夢の中へ

斉宮 一季 / 高月院 四葩

カサブランカ街道

「スウィープ、来てくれたのね!」


 扉を開けるなり、真っ白なプリンセスラインのウエディングドレスを召した我が共同研究者・フェーブルが私を出迎えた。

 大きく出た背中を青みがかった花の刺繍の入ったチュールが優しく包んでいる。裾はバルーンのように広がっており、足元まで白一色。

 いつもは下ろしている栗毛のボブも、今日はシニヨンに結っている。頭を彩る水色のフラワードレスも彼女に似合っている。

 普段はメイクをしない彼女が、珍しくおめかししている。ナチュラルメイクで、唇にひかれた桃色の口紅が顔の輪郭をはっきりと際立たせているようだ。

 率直に、綺麗だった。

 私はまだ、結婚とは程遠い子どもだ。言うまでもなく、結婚願望についてすら考えたことはない。

 それでも、フェーブルの姿には一種の憧れのようなものを感じた。何とも名状し難い感情が私を渦巻く。

 私はそれを押しのけるように、咳払いして言う。


「フラワーガールですから、来ない訳ないでしょう」


 フェーブルはクスッと笑った。


「十二歳のフラワーガールなんて聞いたことないけど、引き受けてくれてありがとう」


 私の目線に合わせて、フェーブルは腰を屈めた。目を合わせて、二人で苦笑する。

 魔術の共同研究を始めて早半年。私たちは、魔術を用いて縫ったドレスを製作するという研究を行なっている。

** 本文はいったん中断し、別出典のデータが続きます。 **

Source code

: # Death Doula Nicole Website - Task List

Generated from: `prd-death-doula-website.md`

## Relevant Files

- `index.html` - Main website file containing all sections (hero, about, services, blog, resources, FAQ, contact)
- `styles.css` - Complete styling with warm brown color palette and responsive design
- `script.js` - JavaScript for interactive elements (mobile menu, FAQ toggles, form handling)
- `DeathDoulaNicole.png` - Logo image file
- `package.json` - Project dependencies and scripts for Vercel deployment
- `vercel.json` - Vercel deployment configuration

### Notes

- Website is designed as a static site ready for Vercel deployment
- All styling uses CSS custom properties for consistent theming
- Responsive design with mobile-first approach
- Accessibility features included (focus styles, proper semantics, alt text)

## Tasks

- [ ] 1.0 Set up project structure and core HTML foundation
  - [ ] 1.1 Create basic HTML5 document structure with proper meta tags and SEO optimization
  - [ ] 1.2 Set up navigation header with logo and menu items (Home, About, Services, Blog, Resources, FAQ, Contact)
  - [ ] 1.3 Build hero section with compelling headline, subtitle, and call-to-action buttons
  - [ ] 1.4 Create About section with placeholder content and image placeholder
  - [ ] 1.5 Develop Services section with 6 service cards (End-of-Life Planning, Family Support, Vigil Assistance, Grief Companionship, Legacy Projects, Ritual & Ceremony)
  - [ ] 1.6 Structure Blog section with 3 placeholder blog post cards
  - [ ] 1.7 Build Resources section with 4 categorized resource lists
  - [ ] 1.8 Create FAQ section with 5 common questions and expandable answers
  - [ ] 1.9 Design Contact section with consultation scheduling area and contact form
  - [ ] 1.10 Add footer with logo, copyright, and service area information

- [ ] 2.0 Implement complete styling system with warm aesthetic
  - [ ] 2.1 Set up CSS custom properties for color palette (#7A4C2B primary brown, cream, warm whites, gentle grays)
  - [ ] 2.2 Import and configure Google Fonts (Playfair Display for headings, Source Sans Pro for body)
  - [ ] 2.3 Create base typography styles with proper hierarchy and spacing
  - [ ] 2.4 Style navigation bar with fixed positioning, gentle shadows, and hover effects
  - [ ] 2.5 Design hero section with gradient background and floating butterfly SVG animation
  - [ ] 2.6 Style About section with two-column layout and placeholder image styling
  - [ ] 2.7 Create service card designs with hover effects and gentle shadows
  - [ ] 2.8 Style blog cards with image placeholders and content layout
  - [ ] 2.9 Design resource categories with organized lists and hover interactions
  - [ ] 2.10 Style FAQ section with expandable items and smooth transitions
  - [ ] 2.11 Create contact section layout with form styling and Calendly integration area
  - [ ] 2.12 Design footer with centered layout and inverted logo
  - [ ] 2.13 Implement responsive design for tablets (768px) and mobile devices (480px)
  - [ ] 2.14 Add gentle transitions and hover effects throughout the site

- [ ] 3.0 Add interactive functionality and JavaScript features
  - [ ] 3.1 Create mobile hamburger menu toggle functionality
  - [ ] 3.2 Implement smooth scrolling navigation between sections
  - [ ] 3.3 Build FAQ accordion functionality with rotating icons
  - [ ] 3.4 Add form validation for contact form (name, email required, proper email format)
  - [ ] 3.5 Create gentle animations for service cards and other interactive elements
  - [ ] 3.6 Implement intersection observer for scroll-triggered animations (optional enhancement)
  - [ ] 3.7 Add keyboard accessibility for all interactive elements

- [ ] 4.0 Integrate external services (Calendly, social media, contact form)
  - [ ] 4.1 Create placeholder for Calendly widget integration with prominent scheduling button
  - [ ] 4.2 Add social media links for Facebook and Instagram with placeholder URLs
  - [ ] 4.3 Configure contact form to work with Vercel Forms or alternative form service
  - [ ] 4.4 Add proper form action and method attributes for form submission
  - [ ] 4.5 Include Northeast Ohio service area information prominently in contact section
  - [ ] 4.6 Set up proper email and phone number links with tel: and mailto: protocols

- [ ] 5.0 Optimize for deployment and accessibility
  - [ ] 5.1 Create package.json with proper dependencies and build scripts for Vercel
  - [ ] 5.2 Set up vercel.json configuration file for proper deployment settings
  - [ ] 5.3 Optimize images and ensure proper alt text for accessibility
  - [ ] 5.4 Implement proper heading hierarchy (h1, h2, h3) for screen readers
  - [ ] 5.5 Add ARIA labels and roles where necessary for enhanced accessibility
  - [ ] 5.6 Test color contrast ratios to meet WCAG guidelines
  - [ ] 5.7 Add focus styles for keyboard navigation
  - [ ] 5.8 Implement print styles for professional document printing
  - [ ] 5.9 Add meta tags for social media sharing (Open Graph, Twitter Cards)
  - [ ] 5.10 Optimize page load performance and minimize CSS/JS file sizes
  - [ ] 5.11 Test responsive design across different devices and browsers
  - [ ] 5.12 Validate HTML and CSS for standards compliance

 歳も一回り以上離れているコンビでも、人間関係としては良好。半年前、抑鬱状態にあった私も、心から笑うことのできる程度には回復していた。

 思ったような研究結果は得られていないが、この人に拾われて良かったと思う。

 研究風景を思い出しながら、私は訊く。


「どうして、実験で作ったドレスを着なかったんですか?」


 一ヶ月ほど前に、ウエディングドレスを縫う実験をしたばかりだった。結果は上出来で、彼女の好みに合う仕上がりになっていたはずだ。『末長く一緒にいられるように』とまじないをかける結婚式にはもってこいのドレスだと私は思っていた。だって、そういうまじないを礎にして縫っていったんだから。サムシングブルーの『お祈り』より、よっぽど効果があるまじないを。

 私にはそれが疑問でならなかった。なぜ、まじないのかかっていない所謂『普通のドレス』を選んだのか。

 フェーブルは立ち上がって、ドレスを見せびらかすように一周した。


「これはね、彼に選んでもらったドレスなの。『フェーブルさんにはこれが似合います。だからこれを着て下さい』って。私はね、その気持ちが何よりも嬉しかった」


 目を細めながら彼女は続ける。


「まじないに縋りたくなるような関係なら、いっそ壊れてしまった方がいい。私は彼の気持ちをまじないより大事にしたかったの。まぁ、結局、青の入ったドレスだから、おまじないは入ってるっちゃ入ってるんだけどね」


 いつもまじないの匂いを漂わせているフェーブル。今日はこれっぽっちも匂いを感じなかった。それも、これが理由なのだろうか。

 私は俯きがちに言う。


「……私にはわかりません。まじないで関係をより強固なものにするっていう考えはないんですか?」


 永遠を誓う魔法だってこの世にはある。フェーブルのようなレベルの魔法使いであれば、それだって使えるはずだ。ずっと一緒にいたいと思うなら、まじないや魔法にだって縋りたくなるものではないのか?

 再び、しゃがんだフェーブルは白いレースの手袋で口を押さえながら言った。


「もちろん、そういう考えもありだと思うし、素敵だと思う。でもね、私たちには必要なかったって話。何て言うのかな、魔法より大事なものを優先したって言えばわかる?」

「何を優先させたのか、さっぱりわかりません」


 フェーブルは苦笑する。唐突に私を抱き上げた彼女は、幾本ものカサブランカの入った花瓶の前で立ち止まった。

 その内の一本が萎れている。

 フェーブルはその一本にふっと息を吹きかけた。キラキラとした光を放つ吐息がかかると、みるみるうちにカサブランカは元気を取り戻した。

 それを片手でそっと撫でたフェーブルは私の顔を見た。


「萎れてたって、魔法をかければこんなに元気になれる。でもそれって、『生』なのかな?」


 カサブランカを撫ぜた手は、私の頬へ。


「魔法使いだから、魔法に頼っちゃう部分もある。けれど、ここぞという大事な場面では魔法に頼りたくないの。何だか、人としての『生』を失ってしまうような気がして」

「……私には、何が何だか」


 ふふっと笑ったフェーブルは、私を床に下ろす。

 やっぱり、魔法を使ってより確実な方へ事を運ぶ方が良い、と私には思えてしまう。だから、フェーブルの言っていることは理解できない。

 フェーブルは窓を背に、頭を掻いた。


「スウィープには少し難しかったかな?」


 彼女は笑っていた。でも、とフェーブルは言う。


「もっと大きくなったらわかるかもしれないね」


 そうだ、私はまだ子どもだ。普段、大人たちに囲まれて生活しているから、自分は大人であると錯覚していたが、大人の言うことが理解できなくても不思議ではない。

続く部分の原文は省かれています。